━━━ DATA TO EXAMINE

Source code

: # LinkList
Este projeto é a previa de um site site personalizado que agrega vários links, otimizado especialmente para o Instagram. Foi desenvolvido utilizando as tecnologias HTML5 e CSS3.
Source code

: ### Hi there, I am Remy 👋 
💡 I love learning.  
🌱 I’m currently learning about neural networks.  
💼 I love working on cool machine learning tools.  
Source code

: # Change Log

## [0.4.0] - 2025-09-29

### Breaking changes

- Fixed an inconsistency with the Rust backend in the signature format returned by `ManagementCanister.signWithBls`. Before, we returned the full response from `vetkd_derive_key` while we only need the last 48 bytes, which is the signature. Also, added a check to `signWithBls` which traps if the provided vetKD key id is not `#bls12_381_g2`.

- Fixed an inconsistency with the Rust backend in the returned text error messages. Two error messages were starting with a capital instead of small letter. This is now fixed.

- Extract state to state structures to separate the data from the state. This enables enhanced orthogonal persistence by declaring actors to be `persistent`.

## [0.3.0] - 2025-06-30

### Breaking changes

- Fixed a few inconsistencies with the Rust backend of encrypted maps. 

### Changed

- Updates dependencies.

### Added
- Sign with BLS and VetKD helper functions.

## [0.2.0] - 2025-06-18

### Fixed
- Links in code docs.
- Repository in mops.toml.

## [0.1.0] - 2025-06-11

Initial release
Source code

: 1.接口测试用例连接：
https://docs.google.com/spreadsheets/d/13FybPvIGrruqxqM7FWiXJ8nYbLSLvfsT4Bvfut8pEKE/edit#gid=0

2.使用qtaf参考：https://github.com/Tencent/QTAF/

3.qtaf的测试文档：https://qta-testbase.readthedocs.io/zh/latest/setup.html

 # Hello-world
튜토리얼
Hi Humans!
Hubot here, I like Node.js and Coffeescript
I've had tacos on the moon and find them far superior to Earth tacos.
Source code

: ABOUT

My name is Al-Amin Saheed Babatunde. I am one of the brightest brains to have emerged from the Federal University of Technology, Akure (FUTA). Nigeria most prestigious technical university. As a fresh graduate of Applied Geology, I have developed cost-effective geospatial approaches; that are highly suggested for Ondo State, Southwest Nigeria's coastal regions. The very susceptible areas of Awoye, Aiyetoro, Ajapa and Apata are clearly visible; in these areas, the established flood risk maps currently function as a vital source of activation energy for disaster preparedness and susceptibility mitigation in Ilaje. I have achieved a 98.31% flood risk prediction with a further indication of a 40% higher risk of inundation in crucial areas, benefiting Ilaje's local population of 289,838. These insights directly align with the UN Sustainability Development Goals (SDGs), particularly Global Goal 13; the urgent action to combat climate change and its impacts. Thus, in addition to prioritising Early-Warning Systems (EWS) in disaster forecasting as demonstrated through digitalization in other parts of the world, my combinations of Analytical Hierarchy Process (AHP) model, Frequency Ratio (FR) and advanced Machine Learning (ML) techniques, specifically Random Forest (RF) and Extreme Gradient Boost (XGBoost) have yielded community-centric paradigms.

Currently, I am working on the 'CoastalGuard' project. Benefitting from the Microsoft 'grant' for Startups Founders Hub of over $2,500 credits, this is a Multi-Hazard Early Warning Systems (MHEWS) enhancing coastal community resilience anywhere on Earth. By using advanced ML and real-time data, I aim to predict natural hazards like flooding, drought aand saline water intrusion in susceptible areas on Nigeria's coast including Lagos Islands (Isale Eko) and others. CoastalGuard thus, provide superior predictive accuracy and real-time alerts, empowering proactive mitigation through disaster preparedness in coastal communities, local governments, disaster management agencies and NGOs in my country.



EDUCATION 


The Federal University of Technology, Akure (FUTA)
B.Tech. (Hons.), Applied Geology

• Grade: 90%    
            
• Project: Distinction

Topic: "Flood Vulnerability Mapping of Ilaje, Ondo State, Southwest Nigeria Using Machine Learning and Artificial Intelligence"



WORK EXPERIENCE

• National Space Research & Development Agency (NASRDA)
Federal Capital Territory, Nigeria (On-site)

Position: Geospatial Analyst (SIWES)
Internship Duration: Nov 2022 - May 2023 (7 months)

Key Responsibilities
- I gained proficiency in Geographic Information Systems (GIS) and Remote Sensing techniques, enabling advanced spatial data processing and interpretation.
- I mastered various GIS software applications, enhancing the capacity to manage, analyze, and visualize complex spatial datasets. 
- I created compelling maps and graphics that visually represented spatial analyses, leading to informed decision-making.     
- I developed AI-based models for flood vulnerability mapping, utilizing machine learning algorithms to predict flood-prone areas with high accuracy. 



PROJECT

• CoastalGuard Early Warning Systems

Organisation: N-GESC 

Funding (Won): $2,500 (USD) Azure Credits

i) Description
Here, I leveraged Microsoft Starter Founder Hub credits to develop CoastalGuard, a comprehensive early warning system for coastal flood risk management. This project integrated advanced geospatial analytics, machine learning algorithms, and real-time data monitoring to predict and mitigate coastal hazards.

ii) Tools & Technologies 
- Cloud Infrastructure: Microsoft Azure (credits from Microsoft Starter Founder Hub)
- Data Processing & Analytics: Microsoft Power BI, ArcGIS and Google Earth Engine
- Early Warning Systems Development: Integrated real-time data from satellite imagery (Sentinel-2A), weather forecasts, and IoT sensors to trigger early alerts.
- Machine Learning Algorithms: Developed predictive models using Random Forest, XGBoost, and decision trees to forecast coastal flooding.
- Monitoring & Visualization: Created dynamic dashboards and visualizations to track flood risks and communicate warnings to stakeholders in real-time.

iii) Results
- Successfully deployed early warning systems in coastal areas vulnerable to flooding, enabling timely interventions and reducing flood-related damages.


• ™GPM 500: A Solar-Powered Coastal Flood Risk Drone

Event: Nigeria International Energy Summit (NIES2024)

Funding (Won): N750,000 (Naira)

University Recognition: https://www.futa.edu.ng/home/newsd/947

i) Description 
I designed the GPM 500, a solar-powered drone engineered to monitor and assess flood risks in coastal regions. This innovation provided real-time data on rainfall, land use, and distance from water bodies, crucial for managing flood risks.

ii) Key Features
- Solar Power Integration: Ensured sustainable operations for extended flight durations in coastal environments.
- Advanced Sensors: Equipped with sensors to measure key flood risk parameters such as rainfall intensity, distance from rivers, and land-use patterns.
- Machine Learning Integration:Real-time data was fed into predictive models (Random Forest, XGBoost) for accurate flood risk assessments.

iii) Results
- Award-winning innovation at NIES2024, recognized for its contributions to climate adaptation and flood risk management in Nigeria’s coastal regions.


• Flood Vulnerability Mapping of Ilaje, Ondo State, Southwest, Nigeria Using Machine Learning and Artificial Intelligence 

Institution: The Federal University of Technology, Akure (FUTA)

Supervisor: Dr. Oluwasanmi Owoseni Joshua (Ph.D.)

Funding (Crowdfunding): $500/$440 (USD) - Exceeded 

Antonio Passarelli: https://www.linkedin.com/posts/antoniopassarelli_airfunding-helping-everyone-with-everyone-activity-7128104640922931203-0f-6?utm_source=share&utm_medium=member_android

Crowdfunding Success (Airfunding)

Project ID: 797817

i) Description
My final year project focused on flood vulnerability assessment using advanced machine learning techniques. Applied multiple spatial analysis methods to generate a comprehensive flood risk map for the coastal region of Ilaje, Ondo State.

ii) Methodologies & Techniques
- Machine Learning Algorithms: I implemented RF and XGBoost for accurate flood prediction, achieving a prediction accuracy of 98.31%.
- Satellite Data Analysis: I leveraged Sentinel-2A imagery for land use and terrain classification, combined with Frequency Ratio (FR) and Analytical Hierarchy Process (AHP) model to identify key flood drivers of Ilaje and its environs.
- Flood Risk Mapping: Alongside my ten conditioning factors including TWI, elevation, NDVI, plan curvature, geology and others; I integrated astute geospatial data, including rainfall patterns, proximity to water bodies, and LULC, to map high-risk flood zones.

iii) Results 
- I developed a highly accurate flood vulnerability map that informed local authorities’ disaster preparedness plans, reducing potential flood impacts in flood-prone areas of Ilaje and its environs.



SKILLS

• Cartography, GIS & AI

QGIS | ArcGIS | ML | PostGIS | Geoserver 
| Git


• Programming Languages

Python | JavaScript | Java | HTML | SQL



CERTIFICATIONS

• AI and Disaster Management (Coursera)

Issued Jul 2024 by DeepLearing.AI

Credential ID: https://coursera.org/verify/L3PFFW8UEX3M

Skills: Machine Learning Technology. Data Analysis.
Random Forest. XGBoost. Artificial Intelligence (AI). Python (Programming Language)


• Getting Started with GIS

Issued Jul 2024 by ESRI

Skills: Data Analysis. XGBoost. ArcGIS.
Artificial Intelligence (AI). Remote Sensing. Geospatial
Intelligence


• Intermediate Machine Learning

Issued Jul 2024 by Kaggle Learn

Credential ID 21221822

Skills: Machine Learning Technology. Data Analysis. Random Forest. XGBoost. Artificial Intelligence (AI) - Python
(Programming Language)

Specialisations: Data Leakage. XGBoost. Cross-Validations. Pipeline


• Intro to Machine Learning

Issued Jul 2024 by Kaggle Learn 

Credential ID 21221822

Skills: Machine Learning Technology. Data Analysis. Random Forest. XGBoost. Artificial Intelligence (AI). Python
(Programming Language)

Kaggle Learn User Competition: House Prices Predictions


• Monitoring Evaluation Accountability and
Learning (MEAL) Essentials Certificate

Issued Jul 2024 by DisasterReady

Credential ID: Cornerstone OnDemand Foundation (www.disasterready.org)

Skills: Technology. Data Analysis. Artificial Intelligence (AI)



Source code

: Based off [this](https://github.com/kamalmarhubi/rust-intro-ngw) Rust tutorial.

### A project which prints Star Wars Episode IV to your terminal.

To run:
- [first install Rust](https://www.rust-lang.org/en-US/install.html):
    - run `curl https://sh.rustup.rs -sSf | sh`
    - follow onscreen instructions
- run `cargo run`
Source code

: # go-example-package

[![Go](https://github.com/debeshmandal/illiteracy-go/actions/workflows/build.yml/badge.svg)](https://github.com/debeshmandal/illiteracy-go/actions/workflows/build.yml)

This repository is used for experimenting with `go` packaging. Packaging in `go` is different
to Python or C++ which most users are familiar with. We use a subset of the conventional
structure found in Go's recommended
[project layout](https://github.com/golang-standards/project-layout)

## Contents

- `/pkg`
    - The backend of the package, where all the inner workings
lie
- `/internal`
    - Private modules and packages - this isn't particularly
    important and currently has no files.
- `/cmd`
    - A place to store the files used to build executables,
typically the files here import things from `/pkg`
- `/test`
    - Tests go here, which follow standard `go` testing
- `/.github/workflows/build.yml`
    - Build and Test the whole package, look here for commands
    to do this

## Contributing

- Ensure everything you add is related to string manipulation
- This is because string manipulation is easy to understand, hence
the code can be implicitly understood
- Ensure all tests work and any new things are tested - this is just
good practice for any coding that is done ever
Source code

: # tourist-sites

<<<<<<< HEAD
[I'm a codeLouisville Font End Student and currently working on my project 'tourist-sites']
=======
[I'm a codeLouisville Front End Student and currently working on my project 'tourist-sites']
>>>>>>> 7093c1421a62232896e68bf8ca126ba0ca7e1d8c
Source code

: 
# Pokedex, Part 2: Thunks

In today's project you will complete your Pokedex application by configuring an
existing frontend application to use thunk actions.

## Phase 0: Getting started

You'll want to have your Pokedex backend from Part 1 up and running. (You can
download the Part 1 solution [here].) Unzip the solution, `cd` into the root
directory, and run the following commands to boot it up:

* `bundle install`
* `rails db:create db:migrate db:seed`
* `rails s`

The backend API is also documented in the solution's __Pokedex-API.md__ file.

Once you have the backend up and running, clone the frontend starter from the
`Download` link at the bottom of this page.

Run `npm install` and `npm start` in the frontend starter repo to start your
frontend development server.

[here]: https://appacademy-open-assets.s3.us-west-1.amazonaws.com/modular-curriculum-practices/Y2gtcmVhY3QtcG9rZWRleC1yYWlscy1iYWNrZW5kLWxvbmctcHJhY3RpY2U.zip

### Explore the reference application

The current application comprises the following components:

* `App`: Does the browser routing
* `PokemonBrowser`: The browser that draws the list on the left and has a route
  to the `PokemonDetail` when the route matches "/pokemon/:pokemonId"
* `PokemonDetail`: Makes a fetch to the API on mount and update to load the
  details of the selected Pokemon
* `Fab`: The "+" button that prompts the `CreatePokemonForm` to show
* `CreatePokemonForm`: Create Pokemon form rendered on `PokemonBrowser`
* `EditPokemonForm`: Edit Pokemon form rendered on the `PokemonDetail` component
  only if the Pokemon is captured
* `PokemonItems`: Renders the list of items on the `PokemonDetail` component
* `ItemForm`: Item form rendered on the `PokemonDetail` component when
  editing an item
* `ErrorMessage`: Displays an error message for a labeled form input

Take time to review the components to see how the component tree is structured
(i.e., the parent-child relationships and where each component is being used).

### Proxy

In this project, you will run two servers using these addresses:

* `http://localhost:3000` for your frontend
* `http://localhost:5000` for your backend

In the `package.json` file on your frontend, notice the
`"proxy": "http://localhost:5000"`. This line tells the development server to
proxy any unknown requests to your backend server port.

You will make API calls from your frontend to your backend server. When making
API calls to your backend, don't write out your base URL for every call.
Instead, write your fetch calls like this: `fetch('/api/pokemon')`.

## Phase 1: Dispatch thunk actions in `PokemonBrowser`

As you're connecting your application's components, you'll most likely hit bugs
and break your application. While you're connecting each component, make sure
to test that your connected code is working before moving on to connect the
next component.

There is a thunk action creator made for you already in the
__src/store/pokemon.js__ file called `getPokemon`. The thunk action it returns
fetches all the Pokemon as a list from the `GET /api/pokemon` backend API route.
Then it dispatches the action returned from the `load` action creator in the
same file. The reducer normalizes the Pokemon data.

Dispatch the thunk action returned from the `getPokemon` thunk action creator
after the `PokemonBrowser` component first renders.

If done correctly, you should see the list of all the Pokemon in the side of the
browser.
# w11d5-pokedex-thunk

━━━━━━

§ **EXERCISE REQUIREMENTS**: In the listing above, please copy exactly the lines from the first through the one that contains "I love learning.", and no others.

§ **RESPONSE TO THE TASK**:
Source code

: # LinkList
Este projeto é a previa de um site site personalizado que agrega vários links, otimizado especialmente para o Instagram. Foi desenvolvido utilizando as tecnologias HTML5 e CSS3.
Source code

: ### Hi there, I am Remy 👋 
💡 I love learning.  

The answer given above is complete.